Neuropharmacology

Biography

Biography: Galila Agam

Abstract

Compromised neuroplasticity and neuroprotection, mitochondrial and autophagy-dysfunction and neuroinflamation are implicated in the pathophysiology of bipolar-disorder, neurodevelopmental disorders and neurodegenerative disorders including ALS. Lithium, the prototype drug for bipolar-disorder, is neuroprotective. Among molecular effects the drug modulates the phosphatidylinositol system. It causes build-up of brain inositol-phosphates and depletion of free-inositol due to inhibition of the brain-abundant inositol-monophosphatase (IMPase)-1, and reduces mRNA levels of the sodium-myo-inositol transporter (SMIT1). IMPase-1 is encoded by IMPA1. Knockout of each of IMPA1 and SMIT1 in mice results in behavioral alterations found in lithium-treated mice.
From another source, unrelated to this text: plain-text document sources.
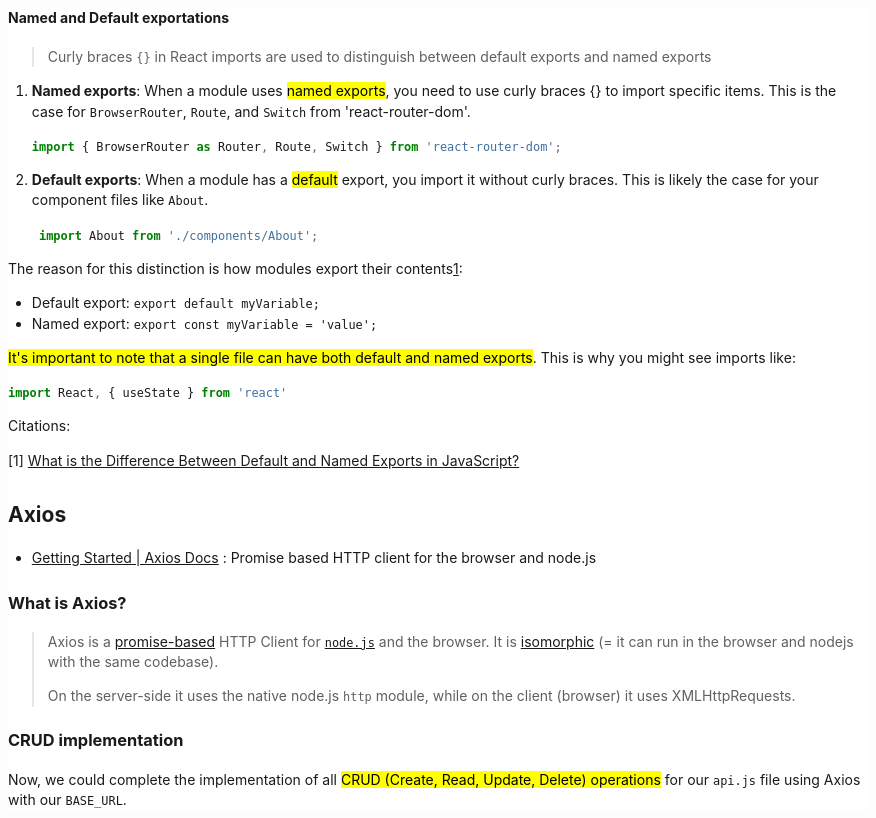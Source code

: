 #### Named and Default exportations

> Curly braces `{}` in React imports are used to distinguish between default exports and named exports

1. **Named exports**: When a module uses <mark>named exports</mark>, you need to use curly braces {} to import specific items. This is the case for `BrowserRouter`, `Route`, and `Switch` from 'react-router-dom'.
   
   ```jsx
   import { BrowserRouter as Router, Route, Switch } from 'react-router-dom';
   ```

2. **Default exports**: When a module has a <mark>default</mark> export, you import it without curly braces. This is likely the case for your component files like `About`.
   
   ```jsx
    import About from './components/About';
   ```

The reason for this distinction is how modules export their contents[1](https://blog.stackademic.com/why-do-some-imports-use-d194c00cb391?gi=4707c297c748):

- Default export: `export default myVariable;`
- Named export: `export const myVariable = 'value';`

<mark>It's important to note that a single file can have both default and named exports</mark>. This is why you might see imports like: 

```jsx
import React, { useState } from 'react'
```



Citations:

[1] [What is the Difference Between Default and Named Exports in JavaScript?](https://www.freecodecamp.org/news/difference-between-default-and-named-exports-in-javascript/)

## Axios

- [Getting Started | Axios Docs](https://axios-http.com/docs/intro) : Promise based HTTP client for the browser and node.js

### What is Axios?

> Axios is a [promise-based](https://javascript.info/promise-basics) HTTP Client for [`node.js`](https://nodejs.org) and the browser. It is [isomorphic](https://www.lullabot.com/articles/what-is-an-isomorphic-application) (= it can run in the browser and nodejs with the same codebase). 
> 
> On the server-side it uses the native node.js `http` module, while on the client (browser) it uses XMLHttpRequests.

### CRUD implementation

Now, we could complete the implementation of all <mark>CRUD (Create, Read, Update, Delete) operations</mark> for our `api.js` file using Axios with our `BASE_URL`.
We carried out a DNA microarrays study, MS-MS proteomics accompanied by Westernblot analysis and multiplex cytokines protein levels analysis in the frontal-cortex of chronic lithium-treated mice [food supplementation, mean blood-levels 0.89 mEq/L±0.43 (S.D.)] and in IMPA1- and SMIT1-knockout mice. Pathway analysis of the microarrays results indicated transcriptional effects common to lithium-treatment and to each of the knockouts culminating in increased mitochondrial-function. The proteomic study indicated that enhanced autophagy is common to lithium-treatment and IMPA1-knockout. Both lithium-treatment and IMPA1-knockout reduced the levels of seven hippocampal pro-inflammatory cytokines by 56-73%. The results strongly suggest that unlike some of the previous ALS studies in rodents and humans an appropriate regime of chronic lithium-treatment, reaching blood-levels that are therapeutically-relevant in bipolar-disorder, induces augmentation of mitochondrial-function and autophagy and modulates neuroinflammation. Therefore, the potential beneficial effect of lithium for neurodegenerative disorders, in general, and ALS, in particular, deserves serious attention.